Rendered images with source text
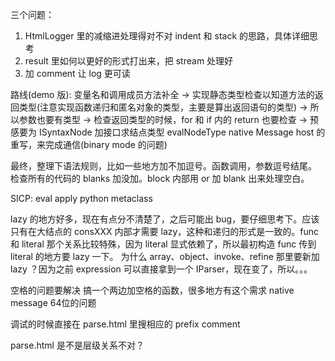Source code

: 三个问题：
1. HtmlLogger 里的减缩进处理得对不对 indent 和 stack 的思路，具体详细思考
2. result 里如何以更好的形式打出来，把 stream 处理好
3. 加 comment 让 log 更可读

路线(demo 版):
变量名和调用成员方法补全 -> 实现静态类型检查以知道方法的返回类型(注意实现函数递归和匿名对象的类型，主要是算出返回语句的类型) -> 所以参数也要有类型 -> 检查返回类型的时候，for 和 if 内的 return 也要检查 -> 预感要为 ISyntaxNode 加接口求结点类型 evalNodeType
native Message host 的重写，来完成通信(binary mode 的问题)

最终，整理下语法规则，比如一些地方加不加逗号。函数调用，参数逗号结尾。
检查所有的代码的 blanks 加没加。block 内部用 or 加 blank 出来处理空白。

SICP: eval apply
python metaclass

lazy 的地方好多，现在有点分不清楚了，之后可能出 bug，要仔细思考下。应该只有在大结点的 consXXX 内部才需要 lazy，这种和递归的形式是一致的。func 和 literal 那个关系比较特殊，因为 literal 显式依赖了，所以最初构造 func 传到 literal 的地方要 lazy 一下。
为什么 array、object、invoke、refine 那里要新加 lazy ？因为之前 expression 可以直接拿到一个 IParser，现在变了，所以。。。

空格的问题要解决 搞一个两边加空格的函数，很多地方有这个需求
native message 64位的问题

调试的时候直接在 parse.html 里搜相应的 prefix comment

parse.html 是不是层级关系不对？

■ **Task goal**
A complete answer gives every line of the records holding "comment".

■ **Written solution**
3. 加 comment 让 log 更可读
调试的时候直接在 parse.html 里搜相应的 prefix comment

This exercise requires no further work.